El individuo se petrifica unos segundos, quizás impresionado por la cita.

- ¿Qué libro ha escrito? -Pregunta.

- In-dis-pen-sa-ble su trilogía de Marsella formada por Total Khéops, Chourmo y Soleá.

- ¿Los tienes tú? -Puede ser que ganado para la causa bibliófila.

- Siempre -para demostrarlo, alcanza rápidamente las tres novelas.

- Regálamelos -suelta el vaso para cogerlas.

- No.

Todos se quedan en silencio.

La lluvia del exterior pierde toda su importancia.

El atracador eleva lentamente la escopeta hasta alinear el punto de mira con la cabeza del librero.

Ben Webster ya no está.

Retroceden los percutores.

- ¿Por qué? -Perplejo.

-Porque no hay nada más valioso que un libro. Del mismo modo que no podía consentir que te fueras de mi librería sin algo para leer, no puedo consentir que te vayas pensando que los libros no valen nada.

No hay respuesta. Es posible que esté reflexionando sobre las palabras de Paco Camarasa.
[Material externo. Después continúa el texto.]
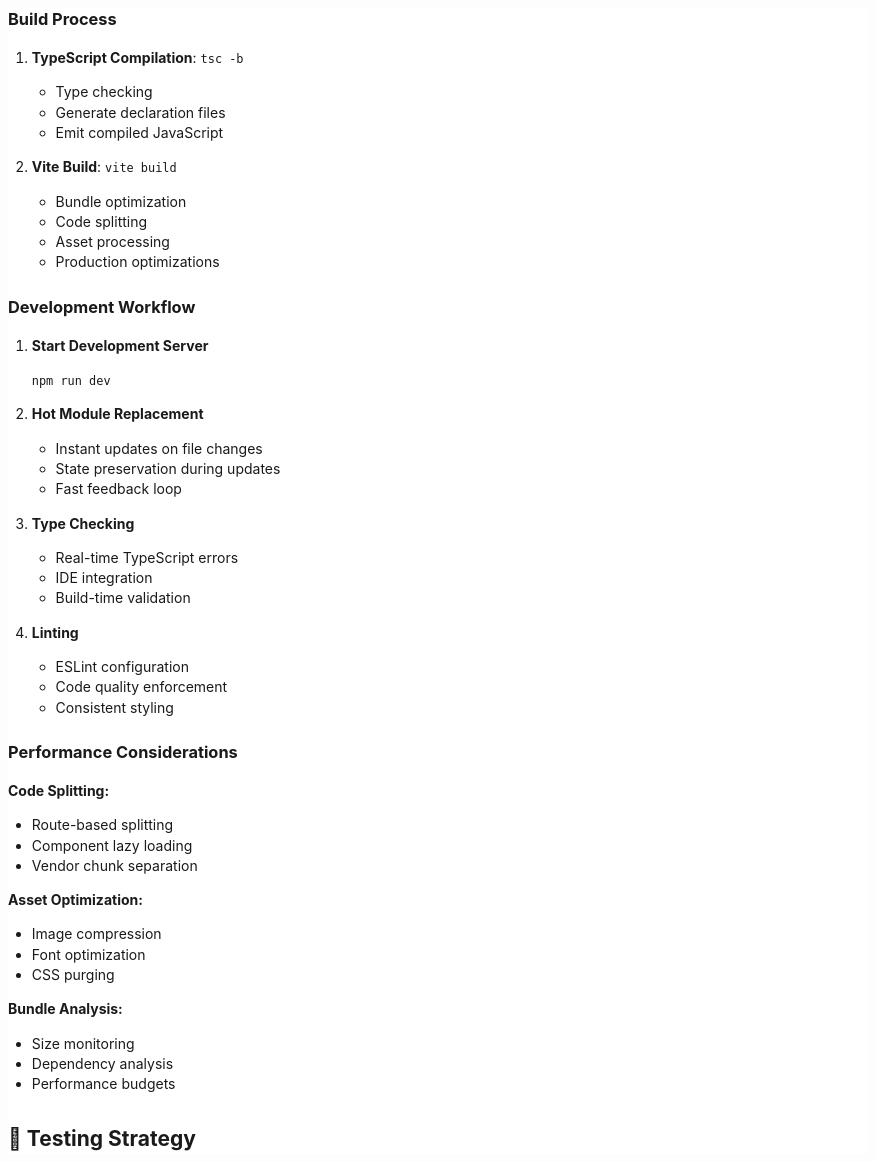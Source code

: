 ### Build Process

1. **TypeScript Compilation**: `tsc -b`
   - Type checking
   - Generate declaration files
   - Emit compiled JavaScript

2. **Vite Build**: `vite build`
   - Bundle optimization
   - Code splitting
   - Asset processing
   - Production optimizations

### Development Workflow

1. **Start Development Server**
   ```bash
   npm run dev
   ```

2. **Hot Module Replacement**
   - Instant updates on file changes
   - State preservation during updates
   - Fast feedback loop

3. **Type Checking**
   - Real-time TypeScript errors
   - IDE integration
   - Build-time validation

4. **Linting**
   - ESLint configuration
   - Code quality enforcement
   - Consistent styling

### Performance Considerations

**Code Splitting:**
- Route-based splitting
- Component lazy loading
- Vendor chunk separation

**Asset Optimization:**
- Image compression
- Font optimization
- CSS purging

**Bundle Analysis:**
- Size monitoring
- Dependency analysis
- Performance budgets

## 🧪 Testing Strategy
Puede ser que no quiera regresar allí fuera.

- ¿Qué cuestan? -Pregunta el atracador.

- Sesenta euros.

 

Juan Ramón Biedma

Berna González Harbour

Confesión

Vamos a confesarnos. Ni la novela negra vende tanto, ni nosotros somos tan guapos ni tan famosos, sino al contrario. Los autores vivimos en la nube, no la de Google Drive, sino en una mental que se nos ha instalado sobre la cabeza como los monitos que bailotean sobre Hommer Simpson cuando se pone tonto. Hay actos sobre novela negra que reciben más retuits que visitantes y los “me gusta” sobre un premio pueden ser más abundantes que los ejemplares vendidos. Por no hablar de festivales con más escritores que lectores. Nuestro Facebook en general da vergüenza.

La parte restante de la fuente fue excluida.